Forward, 2007-11; 327 games, 106 goals, 126 assists, minus-7 rating, 106 PIM

Brad Boyes is perhaps the player who benefits the most from the objective methodology and quantitative nature that was used to assemble this list. It’s easy to remember Boyes as a defensively undisciplined player who caught lightning in a bottle for a couple years. In reality, though, Boyes was one of the most prolific scorers in franchise history, and he deserves to be recognized among the Blues’ best players ever.

Boyes was originally acquired from the Boston Bruins in a one-for-one swap for Dennis Wideman at the trade deadline in 2007. After making a solid impression over the rest of that season, collecting 12 points in 19 games, Boyes really broke through during his first season with the Blues in ’07-’08. Playing in all 82 games, the then-25-year-old winger scored 43 goals and added 22 assists while posting a plus-1 rating. He led the team in goals and became the Blues’ first 40-goal scorer since Scott Young in 2000-01, and he tied with Paul Kariya for the team lead in points with 65.

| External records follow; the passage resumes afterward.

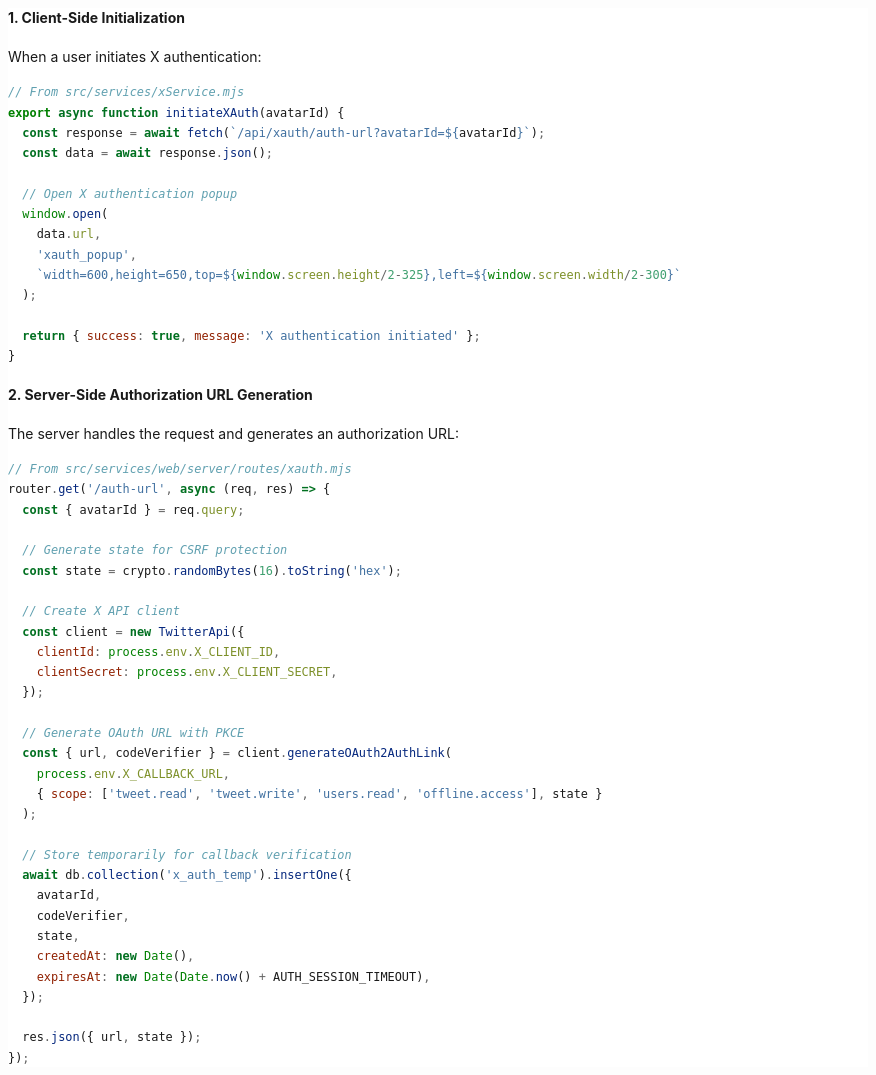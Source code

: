 #### 1. Client-Side Initialization

When a user initiates X authentication:

```javascript
// From src/services/xService.mjs
export async function initiateXAuth(avatarId) {
  const response = await fetch(`/api/xauth/auth-url?avatarId=${avatarId}`);
  const data = await response.json();
  
  // Open X authentication popup
  window.open(
    data.url,
    'xauth_popup',
    `width=600,height=650,top=${window.screen.height/2-325},left=${window.screen.width/2-300}`
  );
  
  return { success: true, message: 'X authentication initiated' };
}
```

#### 2. Server-Side Authorization URL Generation

The server handles the request and generates an authorization URL:

```javascript
// From src/services/web/server/routes/xauth.mjs
router.get('/auth-url', async (req, res) => {
  const { avatarId } = req.query;
  
  // Generate state for CSRF protection
  const state = crypto.randomBytes(16).toString('hex');
  
  // Create X API client
  const client = new TwitterApi({
    clientId: process.env.X_CLIENT_ID,
    clientSecret: process.env.X_CLIENT_SECRET,
  });
  
  // Generate OAuth URL with PKCE
  const { url, codeVerifier } = client.generateOAuth2AuthLink(
    process.env.X_CALLBACK_URL,
    { scope: ['tweet.read', 'tweet.write', 'users.read', 'offline.access'], state }
  );
  
  // Store temporarily for callback verification
  await db.collection('x_auth_temp').insertOne({
    avatarId,
    codeVerifier,
    state,
    createdAt: new Date(),
    expiresAt: new Date(Date.now() + AUTH_SESSION_TIMEOUT),
  });
  
  res.json({ url, state });
});
```
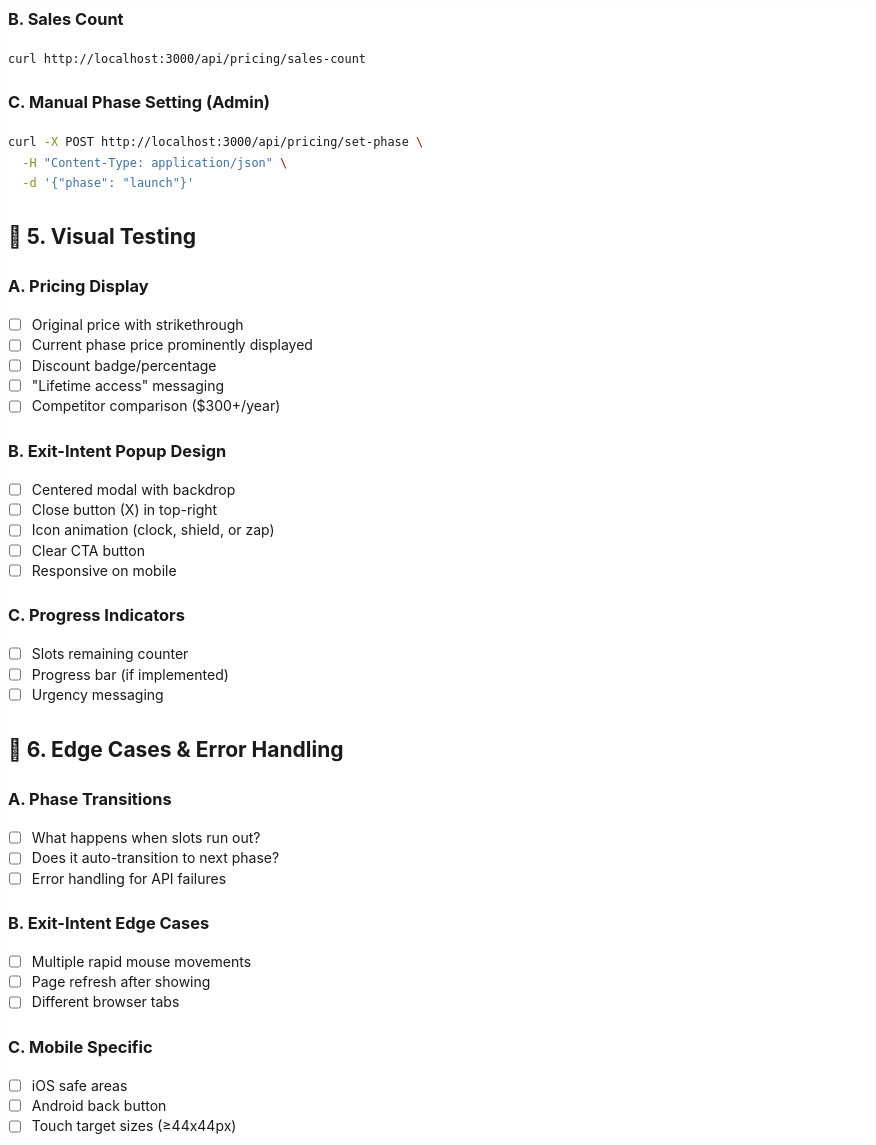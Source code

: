 ### **B. Sales Count**
```bash
curl http://localhost:3000/api/pricing/sales-count
```

### **C. Manual Phase Setting (Admin)**
```bash
curl -X POST http://localhost:3000/api/pricing/set-phase \
  -H "Content-Type: application/json" \
  -d '{"phase": "launch"}'
```

## **🎨 5. Visual Testing**

### **A. Pricing Display**
- [ ] Original price with strikethrough
- [ ] Current phase price prominently displayed
- [ ] Discount badge/percentage
- [ ] "Lifetime access" messaging
- [ ] Competitor comparison ($300+/year)

### **B. Exit-Intent Popup Design**
- [ ] Centered modal with backdrop
- [ ] Close button (X) in top-right
- [ ] Icon animation (clock, shield, or zap)
- [ ] Clear CTA button
- [ ] Responsive on mobile

### **C. Progress Indicators**
- [ ] Slots remaining counter
- [ ] Progress bar (if implemented)
- [ ] Urgency messaging

## **🐛 6. Edge Cases & Error Handling**

### **A. Phase Transitions**
- [ ] What happens when slots run out?
- [ ] Does it auto-transition to next phase?
- [ ] Error handling for API failures

### **B. Exit-Intent Edge Cases**
- [ ] Multiple rapid mouse movements
- [ ] Page refresh after showing
- [ ] Different browser tabs

### **C. Mobile Specific**
- [ ] iOS safe areas
- [ ] Android back button
- [ ] Touch target sizes (≥44x44px)
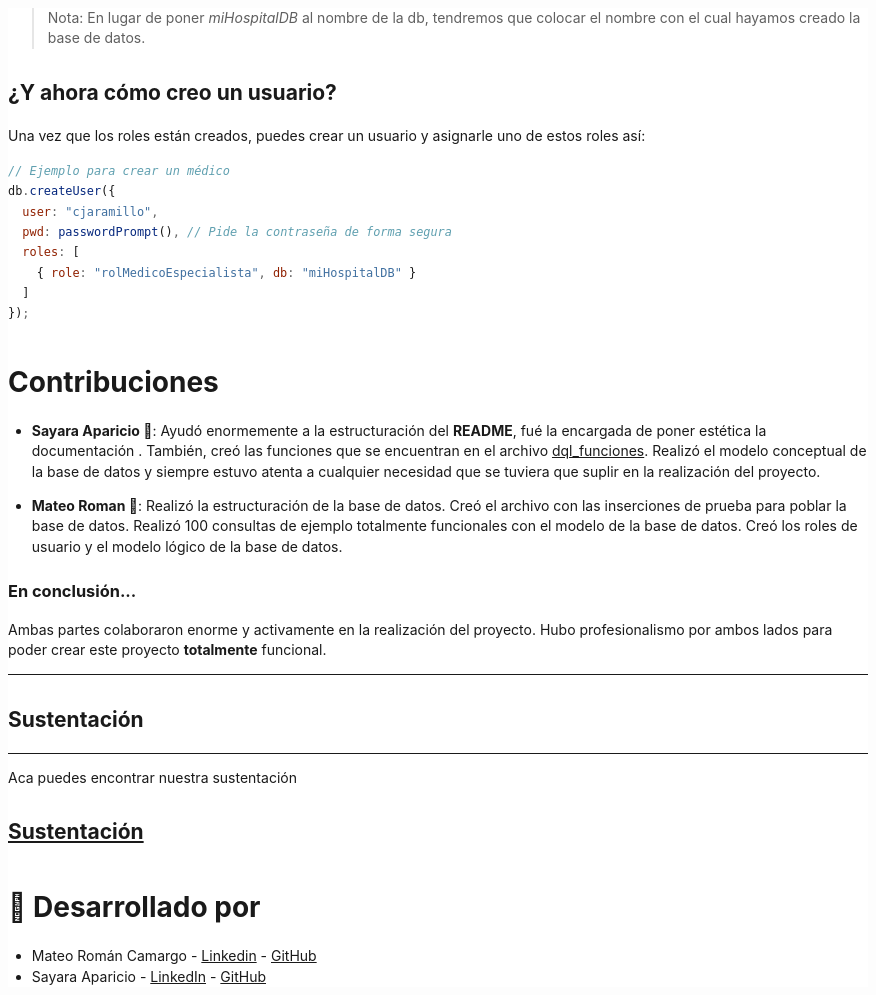 > Nota: En lugar de poner *miHospitalDB* al nombre de la db, tendremos que colocar el nombre con el cual hayamos creado la base de datos.

## ¿Y ahora cómo creo un usuario?
Una vez que los roles están creados, puedes crear un usuario y asignarle uno de estos roles así:

```javascript
// Ejemplo para crear un médico
db.createUser({
  user: "cjaramillo",
  pwd: passwordPrompt(), // Pide la contraseña de forma segura
  roles: [
    { role: "rolMedicoEspecialista", db: "miHospitalDB" }
  ]
});
```

# Contribuciones
- **Sayara Aparicio 🌟**: Ayudó enormemente a la estructuración del **README**, fué la encargada de poner estética la documentación . También, creó las funciones que se encuentran en el archivo [dql_funciones](link). Realizó el modelo conceptual de la base de datos y siempre estuvo atenta a cualquier necesidad que se tuviera que suplir en la realización del proyecto.

- **Mateo Roman 🌵**: Realizó la estructuración de la base de datos. Creó el archivo con las inserciones de prueba para poblar la base de datos. Realizó 100 consultas de ejemplo totalmente funcionales con el modelo de la base de datos. Creó los roles de usuario y el modelo lógico de la base de datos.

### En conclusión...
Ambas partes colaboraron enorme y activamente en la realización del proyecto. Hubo profesionalismo por ambos lados para poder crear este proyecto **totalmente** funcional. 

---
## Sustentación 
---
Aca puedes encontrar nuestra sustentación

[Sustentación](https://drive.google.com/file/d/14N43M50nKh8IsCUllGxoBMozE8xVj9Nx/view?usp=sharing)
---
# 🎨 Desarrollado por
- Mateo Román Camargo - [Linkedin](https://www.linkedin.com/in/mateo-roman-dev/) - [GitHub](https://github.com/Mvteiio) 
- Sayara Aparicio - [LinkedIn](https://www.linkedin.com/in/sayara-aparicio-38827b373/) - [GitHub](https://github.com/SayaraAparicio/)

Boyes came back the next season and did arguably an even better job of producing offensively, collecting 33 goals and 39 assists for a career-high and team-leading 72 points while playing in all 82 games once again. In a season where the Blues experienced goaltending issues and lacked a truly elite defenseman, however, Boyes struggled in his bid to help keep the puck out of his team’s net, posting a team-worst minus-20 rating.

After he posted three 60-plus-point seasons during the first four years of his NHL career, Boyes’s offensive production inexplicably fell off in a major way starting with the 2009-10 season. While he recovered as a two-way player and posted a plus-1 rating, he had just 42 points (14 goals and 28 assists), his lowest total since breaking into the league full-time back in 2005-06.

He bounced back a bit as a passer during the ’10-’11 season, collecting 29 assists in 62 games with the Blues, but his goal-scoring ability remained diminished, as he put the puck in the net just 12 times over that period. With the Blues out of playoff contention and holding somewhat of a fire sale, Boyes was dealt to the Buffalo Sabres for a second-round pick (one that the Blues would use to select Joel Edmundson) at the trade deadline in 2011.

Boyes never recovered the scoring form that he displayed early in his career, enjoying just one more season with over 20 goals (he scored 21 for the Florida Panthers in 2013-14) during an 11-season career that wrapped up last spring. His name, however, does remain scattered across the Blues’ history books. Boyes ranks seventh among Blues players for even-strength goals in a season (32 in ’07-’08), second (11 in ’08-’09) and sixth (nine in ’07-’08) for game-winning goals in a season, and ninth all-time among Blues players in game-winning goals.